A criminal defendant who is found incompetent to stand trial may be involuntarily committed for the purpose of determining if he or she is likely to regain competence. (Pen. Code, § 1370, subd. (a)(1)(B); all undesignated statutory references are to this code.) But the duration of commitment may not exceed “ ‘the reasonable period of time necessary to determine whether there is a substantial probability that [the defendant] will attain that capacity in the foreseeable future.’ ” (In re Davis (1973) 8 Cal.3d 798, 804, 106 Cal.Rptr. 178, 505 P.2d 1018 (Davis ), quoting Jackson v. Indiana (1972) 406 U.S. 715, 738, 92 S.Ct. 1845, 32 L.Ed.2d 435 (Jackson ).)

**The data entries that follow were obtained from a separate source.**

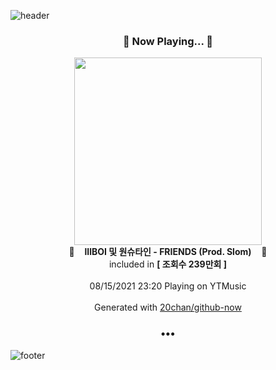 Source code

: ![header](https://capsule-render.vercel.app/api?type=wave&height=170&section=header&text=Hi.%20I'm%20SHIFT&fontColor=090707&fontAlignX=45&fontAlignY=65&fontSize=100)

<h3 align="center">🎵 Now Playing... 🎵</h3>
<p align="center">
  <a href="https://music.youtube.com/watch?v=aGrRfAs1fz8">
    <img width="300" src="https://i.ytimg.com/vi/aGrRfAs1fz8/sddefault.jpg?sqp=-oaymwEWCJADEOEBIAQqCghqEJQEGHgg6AJIWg&rs">
  </a>
  <br>
  🎵&nbsp&nbsp&nbsp <b>lIlBOI 및 원슈타인 - FRIENDS (Prod. Slom)</b> &nbsp&nbsp&nbsp🎵
  <br>
  included in <b>[ 조회수 239만회 ]</b>
  
  <br />
  <br />
  08/15/2021 23:20 Playing on YTMusic
  <br />
  <br />
  Generated with <a href="https://github.com/20chan/github-now">20chan/github-now</a>
</p>

<h3 align="center">•••</h3>

![footer](https://capsule-render.vercel.app/api?type=wave&height=150&section=footer)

Guided by Davis and Jackson, the Legislature has set the maximum period of such commitment at three years. (§ 1370, subd. (c) (§ 1370(c)).) If at that point the defendant does not regain competence and is shown to be “gravely disabled” within the meaning of the Lanterman–Petris–Short Act (Welf. & Inst. Code, § 5000 et seq. (LPS Act)), then the court must order conservatorship proceedings under the LPS Act (id., § 5350 et seq.). (§ 1370, subd. (c)(2).) Otherwise, the defendant is released. (See People v. Waterman (1986) 42 Cal.3d 565, 568, 229 Cal.Rptr. 796, 724 P.2d 482 (Waterman ).)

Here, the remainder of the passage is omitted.